No violence here! (at the moment)
Because of that, I’ve missed a lot of classic titles over the years, Deus Ex, Silent Hill, every Final Fantasy game, but there is one series that I felt I really should examine lest I never be taken seriously again: Half-Life.
More specifically, Half Life 2. I understand perhaps I should have started with the first installment, but an entire game is a much bigger time commitment than say, a movie, so I figured I should skip to the one everyone hails as the greatest FPS ever made.
It was my very first Steam purchase, and I got it for measly $8 or something similar. Yes, yes, Steam vets will tell me I could have gotten the entire Orange Box for $3 if I had jumped on a particular sale, but whatever. I just wanted that one title, and man, was it ever enough to keep me occupied.
I’ve never played a PC FPS before this. I know, lambast me all you want, but by the time first person shooters were allowed in my house, I moved on to consoles, only turning to the PC for games like Starcraft and Diablo. I played Counterstrike for two weeks at computer camp in high school (yes, I am that cool), but that’s it.
F*** everything about these.
It was an interesting experience playing an FPS with a mouse and keyboard. It certainly allows for more precision shooting, and hotkeys are a lifesaver. Also, quicksaving is the greatest thing that’s ever been invented, and I was quite upset I discovered it only two hours before the end of the game. Derp-a-derp.
My previous experience with Valve has been limited to Portal, a series I, like everyone else, cannot find a fault with, and even though I’m not a Team Fortress, Counterstrike or Half-Life vet, I know Valve’s reputation for making quality games.
Half-Life 2 is indeed a masterpiece, one that has clearly inspired many trends in FPS titles, but it’s not completely without flaws.
First off, it’s long. It’s REALLY damn long. Today, most FPS campaigns are 5-6 hours tops, which generally feels like a rip-off from companies who know that multiplayer is where the real cash is located.
I started the game probably a month ago, and when all is said and done, it’s taken me about fourteen total hours to get through it. For a linear FPS, that’s MASSIVE. It’s good that so much work has been poured into it., but I think the length is just a bit too much. Areas start to feel the same and the game seems like it’s at the end multiple times before it thrusts you into another mammoth section.
This part seems like so long ago, it’s hard to believe it’s the same game.

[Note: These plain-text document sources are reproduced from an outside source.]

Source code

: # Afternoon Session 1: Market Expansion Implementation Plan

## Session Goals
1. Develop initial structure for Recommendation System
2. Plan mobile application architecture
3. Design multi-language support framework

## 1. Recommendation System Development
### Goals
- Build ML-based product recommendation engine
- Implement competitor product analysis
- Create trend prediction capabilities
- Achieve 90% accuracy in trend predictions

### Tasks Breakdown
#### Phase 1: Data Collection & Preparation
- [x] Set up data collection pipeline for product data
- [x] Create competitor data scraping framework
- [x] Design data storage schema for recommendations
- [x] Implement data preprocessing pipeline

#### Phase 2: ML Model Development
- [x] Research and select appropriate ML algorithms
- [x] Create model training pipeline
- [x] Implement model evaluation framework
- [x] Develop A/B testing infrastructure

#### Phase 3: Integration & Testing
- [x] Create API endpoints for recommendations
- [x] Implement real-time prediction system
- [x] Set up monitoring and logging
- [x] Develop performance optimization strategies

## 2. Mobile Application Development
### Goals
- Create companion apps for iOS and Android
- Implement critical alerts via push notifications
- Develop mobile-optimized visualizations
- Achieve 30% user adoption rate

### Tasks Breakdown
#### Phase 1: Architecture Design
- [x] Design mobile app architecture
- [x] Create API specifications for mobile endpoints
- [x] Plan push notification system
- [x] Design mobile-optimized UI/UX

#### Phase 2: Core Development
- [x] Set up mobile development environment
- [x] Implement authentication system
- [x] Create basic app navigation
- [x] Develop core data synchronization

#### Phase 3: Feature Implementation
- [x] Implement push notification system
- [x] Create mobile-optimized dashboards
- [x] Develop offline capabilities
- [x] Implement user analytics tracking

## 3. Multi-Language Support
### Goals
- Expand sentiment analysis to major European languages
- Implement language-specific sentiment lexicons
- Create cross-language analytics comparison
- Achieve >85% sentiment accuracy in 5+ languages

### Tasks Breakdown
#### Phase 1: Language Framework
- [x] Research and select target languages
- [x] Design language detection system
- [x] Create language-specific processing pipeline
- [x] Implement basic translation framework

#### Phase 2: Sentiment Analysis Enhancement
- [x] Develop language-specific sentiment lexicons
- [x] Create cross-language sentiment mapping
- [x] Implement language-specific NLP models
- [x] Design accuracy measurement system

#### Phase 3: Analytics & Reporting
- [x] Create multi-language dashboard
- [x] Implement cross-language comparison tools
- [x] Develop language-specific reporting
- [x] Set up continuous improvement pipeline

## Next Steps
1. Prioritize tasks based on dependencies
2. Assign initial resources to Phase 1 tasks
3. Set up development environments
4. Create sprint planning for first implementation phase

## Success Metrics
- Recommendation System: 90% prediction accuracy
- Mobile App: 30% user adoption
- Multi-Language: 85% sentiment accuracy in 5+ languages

And absolutely all of that 14 hours is gameplay. You might spend 20 hours completing Mass Effect, but half of that is mining minerals or seducing your crewmates. Valve realized that it might be a bit much, so to break up the action, they implemented physics puzzles sequences that utilize their Source engine. It’s a very necessary device to break up the endless gun battles, and it’s something that many games have tried to emulate, but very few have done it successfully.
It’s strange to play a shooter that doesn’t either have A) suction-to-wall pop-and-cover abilities or B) the ability to aim down a sight. One or both of these are standard in the genre now, but Half-Life makes you be nimble and think on your feet. Gun battles are once again about strategy rather than firepower. It reminded me a lot of Uncharted, which did have a cover system, but it was always being blown up so you could never camp out and stay still.

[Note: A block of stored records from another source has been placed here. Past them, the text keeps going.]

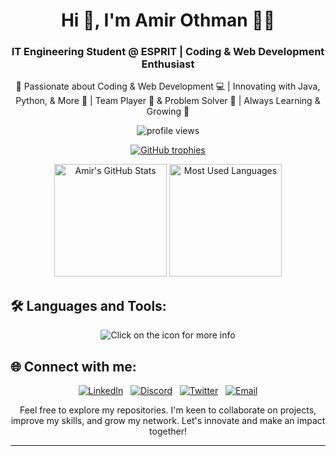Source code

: <h1 align="center">Hi 👋, I'm Amir Othman 👨‍💻</h1>

<h3 align="center">IT Engineering Student @ ESPRIT | Coding & Web Development Enthusiast</h3>

<p align="center">🌟 Passionate about Coding & Web Development 💻 | Innovating with Java, Python, & More 🚀 | Team Player 🤝 & Problem Solver 🧩 | Always Learning & Growing 🌱</p>

<p align="center">
  <img src="https://komarev.com/ghpvc/?username=amir-othman&color=brightgreen" alt="profile views">
</p>

<p align="center">
  <a href="https://github.com/ryo-ma/github-profile-trophy">
    <img src="https://github-profile-trophy.vercel.app/?username=amir-othman" alt="GitHub trophies">
  </a>
</p>

<div align="center">
  <img height="180em" src="https://github-readme-stats.vercel.app/api?username=amir-othman&show_icons=true" alt="Amir's GitHub Stats">
  <img height="180em" src="https://github-readme-stats.vercel.app/api/top-langs/?username=amir-othman&layout=compact" alt="Most Used Languages">
</div>

## 🛠️ Languages and Tools:

<p align="center">
  <img src="https://skillicons.dev/icons?i=c,java,js,html,css,php,python,mysql,git,linux,docker,nodejs,react,flutter" title="Click on the icon for more info" />
</p>

## 🌐 Connect with me:

<p align="center">
  <a href="https://linkedin.com/in/amirothman" title="Click here for my LinkedIn"><img src="https://skillicons.dev/icons?i=linkedin" alt="LinkedIn"></a> &nbsp; 
  <a href="https://discord.com/amyyr_othman" title="Click here for my Discord"><img src="https://skillicons.dev/icons?i=discord" alt="Discord"></a> &nbsp; 
  <a href="https://twitter.com/amyr_othman" title="Click here for my Twitter"><img src="https://skillicons.dev/icons?i=twitter" alt="Twitter"></a> &nbsp; 
  <a href="mailto:amir.othman@esprit.tn" title="Click here to email me"><img src="https://skillicons.dev/icons?i=gmail" alt="Email"></a>
</p>

<p align="center">Feel free to explore my repositories. I'm keen to collaborate on projects, improve my skills, and grow my network. Let's innovate and make an impact together!</p>

---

The weapons are a lot of fun, but I wouldn’t have minded a touch more variety. After the first hour or so, I never touched a pistol again, and only one type of SMG, assault rifle or shotgun seems kind of archaic today. However, the game does introduce the item that tops every “best video game weapons” list, the Gravity Gun. It’s mainly useful for the puzzle sequences, but can be used in combat as well, and it’s a symbol of Valve’s creativity, and they would only eventually top themselves with the Portal Gun a few years later. The end sequence where you’re stripped of your weapons and left with only a newly supercharged, soldier-tossing Gravity Gun is pure brilliance, and a great way to conclude the game.
Is that portal conductive paint I see on the wall?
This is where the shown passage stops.